Day: April 20, 2010
The Ministry of First-Order Expression
Disquiet responds to Jaron Lanier's cranky-old-man view of artistic originality and its supposed disappearance in the welter of Web 2.0 herd technologies. Lanier pens a theory that could have been a wall label in the Third Reich's degenerate art exhibition: "The distinction between first-order expression and derivative expression is lost on true believers in the hive. First-order expression is when someone presents a whole, a whole that integrates its own worldview and aesthetic. It is something genuinely new in the world. Second-order expression is made of fragmentary reactions to first order-expression."

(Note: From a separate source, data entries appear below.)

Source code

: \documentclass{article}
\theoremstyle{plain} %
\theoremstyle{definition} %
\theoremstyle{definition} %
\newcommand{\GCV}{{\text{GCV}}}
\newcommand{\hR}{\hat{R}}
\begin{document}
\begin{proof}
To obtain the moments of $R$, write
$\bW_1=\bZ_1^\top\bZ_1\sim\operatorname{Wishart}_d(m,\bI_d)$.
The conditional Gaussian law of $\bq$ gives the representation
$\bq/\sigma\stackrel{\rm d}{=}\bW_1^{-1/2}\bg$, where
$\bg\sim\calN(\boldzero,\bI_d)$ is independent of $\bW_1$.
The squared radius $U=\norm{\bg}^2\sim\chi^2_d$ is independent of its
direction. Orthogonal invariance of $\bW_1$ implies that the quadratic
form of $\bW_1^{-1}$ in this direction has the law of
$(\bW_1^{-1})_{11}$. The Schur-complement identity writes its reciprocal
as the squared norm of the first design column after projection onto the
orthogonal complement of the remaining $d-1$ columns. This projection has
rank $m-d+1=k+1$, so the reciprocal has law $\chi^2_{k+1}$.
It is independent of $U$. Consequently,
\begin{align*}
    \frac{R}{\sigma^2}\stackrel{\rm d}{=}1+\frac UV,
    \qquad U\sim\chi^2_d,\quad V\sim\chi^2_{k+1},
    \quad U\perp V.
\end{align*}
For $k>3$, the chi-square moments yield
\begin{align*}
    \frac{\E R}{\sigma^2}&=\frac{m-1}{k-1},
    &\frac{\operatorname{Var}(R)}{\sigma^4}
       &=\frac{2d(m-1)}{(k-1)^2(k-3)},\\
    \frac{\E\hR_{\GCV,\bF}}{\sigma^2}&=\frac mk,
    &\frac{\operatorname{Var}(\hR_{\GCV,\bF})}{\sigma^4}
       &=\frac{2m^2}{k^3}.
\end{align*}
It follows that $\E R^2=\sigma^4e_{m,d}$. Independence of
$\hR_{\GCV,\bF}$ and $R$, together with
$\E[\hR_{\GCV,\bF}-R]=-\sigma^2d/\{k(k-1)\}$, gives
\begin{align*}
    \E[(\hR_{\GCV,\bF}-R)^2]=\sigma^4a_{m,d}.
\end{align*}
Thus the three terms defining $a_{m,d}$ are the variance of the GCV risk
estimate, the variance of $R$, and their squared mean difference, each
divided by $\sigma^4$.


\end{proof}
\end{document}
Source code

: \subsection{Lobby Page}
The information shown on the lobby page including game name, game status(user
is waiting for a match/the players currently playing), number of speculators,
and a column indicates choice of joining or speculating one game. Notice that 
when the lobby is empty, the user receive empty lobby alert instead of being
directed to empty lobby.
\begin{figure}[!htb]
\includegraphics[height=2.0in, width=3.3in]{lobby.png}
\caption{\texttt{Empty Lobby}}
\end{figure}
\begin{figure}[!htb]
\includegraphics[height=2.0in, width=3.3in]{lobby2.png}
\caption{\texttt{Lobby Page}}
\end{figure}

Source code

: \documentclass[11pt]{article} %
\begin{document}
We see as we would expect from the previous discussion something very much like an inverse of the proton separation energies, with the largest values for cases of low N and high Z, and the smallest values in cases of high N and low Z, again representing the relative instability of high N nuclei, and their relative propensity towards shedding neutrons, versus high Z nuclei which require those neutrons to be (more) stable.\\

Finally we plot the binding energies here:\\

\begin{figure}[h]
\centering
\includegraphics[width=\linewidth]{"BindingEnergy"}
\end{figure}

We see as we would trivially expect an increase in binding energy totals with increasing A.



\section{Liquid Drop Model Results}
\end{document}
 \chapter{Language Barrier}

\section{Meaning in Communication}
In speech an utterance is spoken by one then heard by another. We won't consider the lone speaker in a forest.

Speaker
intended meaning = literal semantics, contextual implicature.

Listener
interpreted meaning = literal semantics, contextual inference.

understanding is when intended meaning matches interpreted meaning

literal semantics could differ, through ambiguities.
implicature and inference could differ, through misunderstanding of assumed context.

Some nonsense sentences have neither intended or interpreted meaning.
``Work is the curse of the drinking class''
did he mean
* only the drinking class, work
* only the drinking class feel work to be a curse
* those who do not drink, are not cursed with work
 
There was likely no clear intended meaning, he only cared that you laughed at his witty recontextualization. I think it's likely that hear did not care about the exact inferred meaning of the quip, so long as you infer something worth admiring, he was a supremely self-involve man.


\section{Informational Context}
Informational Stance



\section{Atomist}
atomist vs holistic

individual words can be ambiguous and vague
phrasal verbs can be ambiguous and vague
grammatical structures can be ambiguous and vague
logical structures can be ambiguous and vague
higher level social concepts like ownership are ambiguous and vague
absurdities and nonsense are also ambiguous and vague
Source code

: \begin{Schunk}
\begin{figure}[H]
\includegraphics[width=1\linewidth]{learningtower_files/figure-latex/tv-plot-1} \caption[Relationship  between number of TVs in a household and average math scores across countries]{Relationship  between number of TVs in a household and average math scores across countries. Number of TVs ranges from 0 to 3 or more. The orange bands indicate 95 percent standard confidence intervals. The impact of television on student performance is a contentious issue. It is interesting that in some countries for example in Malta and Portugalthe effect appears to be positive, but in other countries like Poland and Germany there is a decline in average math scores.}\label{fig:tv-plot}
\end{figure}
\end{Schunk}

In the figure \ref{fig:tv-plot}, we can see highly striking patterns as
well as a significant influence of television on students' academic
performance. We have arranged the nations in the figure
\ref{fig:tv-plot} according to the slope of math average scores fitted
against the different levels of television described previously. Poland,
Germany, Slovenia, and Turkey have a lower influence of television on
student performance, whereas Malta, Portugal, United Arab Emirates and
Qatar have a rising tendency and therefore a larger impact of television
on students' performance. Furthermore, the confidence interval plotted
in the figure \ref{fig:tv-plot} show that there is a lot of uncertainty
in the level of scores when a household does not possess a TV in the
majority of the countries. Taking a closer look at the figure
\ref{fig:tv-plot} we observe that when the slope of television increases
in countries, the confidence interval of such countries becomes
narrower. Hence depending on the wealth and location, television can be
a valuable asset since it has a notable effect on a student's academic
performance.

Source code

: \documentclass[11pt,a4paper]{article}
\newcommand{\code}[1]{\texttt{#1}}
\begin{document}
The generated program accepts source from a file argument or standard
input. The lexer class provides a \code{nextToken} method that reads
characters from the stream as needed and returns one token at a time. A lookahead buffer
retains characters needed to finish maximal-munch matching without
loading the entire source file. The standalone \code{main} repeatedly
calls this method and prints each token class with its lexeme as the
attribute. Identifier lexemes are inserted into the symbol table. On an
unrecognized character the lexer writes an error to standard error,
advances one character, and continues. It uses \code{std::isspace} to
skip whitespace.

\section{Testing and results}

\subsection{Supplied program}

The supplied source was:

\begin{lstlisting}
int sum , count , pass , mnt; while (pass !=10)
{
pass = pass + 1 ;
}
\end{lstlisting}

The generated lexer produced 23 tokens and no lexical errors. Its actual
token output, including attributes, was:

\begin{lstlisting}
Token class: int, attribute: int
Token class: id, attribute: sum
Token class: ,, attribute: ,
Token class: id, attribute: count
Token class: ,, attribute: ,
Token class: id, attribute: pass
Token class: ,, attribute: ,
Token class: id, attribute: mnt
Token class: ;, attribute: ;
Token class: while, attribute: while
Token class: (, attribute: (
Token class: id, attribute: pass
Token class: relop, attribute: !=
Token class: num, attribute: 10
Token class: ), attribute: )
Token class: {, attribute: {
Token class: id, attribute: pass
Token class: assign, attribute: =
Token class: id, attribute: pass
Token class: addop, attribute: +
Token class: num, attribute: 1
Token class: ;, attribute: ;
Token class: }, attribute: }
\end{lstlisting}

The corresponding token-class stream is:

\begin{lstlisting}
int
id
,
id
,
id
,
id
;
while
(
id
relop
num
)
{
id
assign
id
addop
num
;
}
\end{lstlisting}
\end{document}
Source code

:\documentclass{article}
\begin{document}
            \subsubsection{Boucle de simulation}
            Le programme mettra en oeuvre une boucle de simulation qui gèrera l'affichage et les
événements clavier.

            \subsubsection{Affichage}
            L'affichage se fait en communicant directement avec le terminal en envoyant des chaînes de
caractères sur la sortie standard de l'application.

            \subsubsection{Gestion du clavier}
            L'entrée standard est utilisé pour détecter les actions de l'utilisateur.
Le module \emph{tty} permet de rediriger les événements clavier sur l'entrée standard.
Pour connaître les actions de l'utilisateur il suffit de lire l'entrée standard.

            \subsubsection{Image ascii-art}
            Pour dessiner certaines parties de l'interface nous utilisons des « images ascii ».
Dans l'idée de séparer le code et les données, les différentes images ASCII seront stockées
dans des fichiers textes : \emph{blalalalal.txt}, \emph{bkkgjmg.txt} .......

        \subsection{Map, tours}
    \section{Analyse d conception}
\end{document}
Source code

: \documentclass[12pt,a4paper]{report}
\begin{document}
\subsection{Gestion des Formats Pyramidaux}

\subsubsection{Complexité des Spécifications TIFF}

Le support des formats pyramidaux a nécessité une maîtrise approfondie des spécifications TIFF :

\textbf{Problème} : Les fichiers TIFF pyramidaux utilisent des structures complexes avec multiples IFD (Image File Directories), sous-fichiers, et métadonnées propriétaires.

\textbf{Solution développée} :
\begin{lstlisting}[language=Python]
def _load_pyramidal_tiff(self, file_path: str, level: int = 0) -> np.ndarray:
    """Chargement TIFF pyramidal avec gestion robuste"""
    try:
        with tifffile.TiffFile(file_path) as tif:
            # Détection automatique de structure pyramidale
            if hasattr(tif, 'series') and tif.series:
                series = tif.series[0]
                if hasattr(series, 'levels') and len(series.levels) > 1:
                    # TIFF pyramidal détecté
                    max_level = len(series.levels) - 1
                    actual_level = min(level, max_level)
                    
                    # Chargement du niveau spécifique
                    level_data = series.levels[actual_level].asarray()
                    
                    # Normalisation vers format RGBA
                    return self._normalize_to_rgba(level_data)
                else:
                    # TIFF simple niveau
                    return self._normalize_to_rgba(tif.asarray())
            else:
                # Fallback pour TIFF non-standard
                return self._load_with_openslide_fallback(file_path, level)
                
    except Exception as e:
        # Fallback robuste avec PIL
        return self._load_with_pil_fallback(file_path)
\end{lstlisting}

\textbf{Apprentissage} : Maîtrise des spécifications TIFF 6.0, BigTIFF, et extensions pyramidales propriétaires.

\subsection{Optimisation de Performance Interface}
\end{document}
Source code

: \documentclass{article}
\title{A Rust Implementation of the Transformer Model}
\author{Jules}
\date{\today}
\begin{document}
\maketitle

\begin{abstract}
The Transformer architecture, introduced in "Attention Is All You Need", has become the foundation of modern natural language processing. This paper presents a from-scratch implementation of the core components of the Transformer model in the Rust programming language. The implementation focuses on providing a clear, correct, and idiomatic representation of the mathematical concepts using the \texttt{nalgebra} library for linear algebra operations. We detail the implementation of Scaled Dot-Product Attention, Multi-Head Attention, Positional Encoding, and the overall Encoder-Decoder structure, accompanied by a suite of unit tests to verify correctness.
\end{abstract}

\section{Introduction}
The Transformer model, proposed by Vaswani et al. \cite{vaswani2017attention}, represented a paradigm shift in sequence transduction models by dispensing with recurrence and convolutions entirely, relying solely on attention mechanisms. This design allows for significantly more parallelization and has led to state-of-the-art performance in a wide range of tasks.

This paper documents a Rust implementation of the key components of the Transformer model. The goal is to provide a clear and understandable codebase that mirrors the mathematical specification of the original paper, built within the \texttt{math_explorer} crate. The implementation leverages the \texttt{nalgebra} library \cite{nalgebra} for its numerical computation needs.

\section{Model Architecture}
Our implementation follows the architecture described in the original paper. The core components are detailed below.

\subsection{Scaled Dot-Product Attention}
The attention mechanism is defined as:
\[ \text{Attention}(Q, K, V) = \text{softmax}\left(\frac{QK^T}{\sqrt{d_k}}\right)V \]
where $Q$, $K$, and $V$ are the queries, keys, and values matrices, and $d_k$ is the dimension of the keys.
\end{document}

In response to that comes Disquiet's calm, sane voice, as heard in this excerpt:
--Technology opens a window into habits of the past. Technology may perversely magnify some human traits (witness the crowd mentality of message boards, and the double-edged sword that is online anonymity), but it also, in many cases, simply makes them more apparent. Prince borrowed sped-up vocals from Parliament-Funkadelic and Béla Bartók based his compositions on folk melodies and Bob Dylan purloined lyrics and melodies from the blues and the Beach Boys loved Chuck Berry just a little too self-evidently — these are not isolated incidents, but mere drops in the example pool of how musicians who are seen as exemplars of originality in fact used pre-existing culture in pursuit of their own voice. Every bands starts out as a cover band.
--Go beyond the (newly Balkanized) pop charts, and there is a vast expanse of music built from randomness, from shards of sound, from an exploration of silence (digitally enabled silence), from interactive technologies, and, yes, from pre-existing source material (not just from recorded music, aka samples, but from data turned into sound). We are not at the end of musical history, nor is it in sight. Enchanted by new tools, we may be basking for the moment in that very newness, but only to make sense of them, to adopt them into our practice. We may as a culture simply be covering the past as we give those tools a test ride.
See also Daniel Albright on Poulenc and Surrealist Music: giants of second-order expression have been around for a while. Jungle drum and bass is an example of a new (now old) kind of pop music that was developed by faceless scenesters rather than first-order ubermenschen.